• _Input for this task_:
::::::

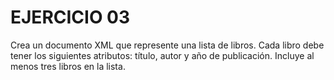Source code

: # EJERCICIO 03
Crea un documento XML que represente una lista de libros. Cada libro debe tener los
siguientes atributos: título, autor y año de publicación. Incluye al menos tres libros en la
lista.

::::::

• _Exercise goal_: Among the entries above, identify all lines with "lista" and copy them.

• _Worked solution_:
Crea un documento XML que represente una lista de libros. Cada libro debe tener los
lista.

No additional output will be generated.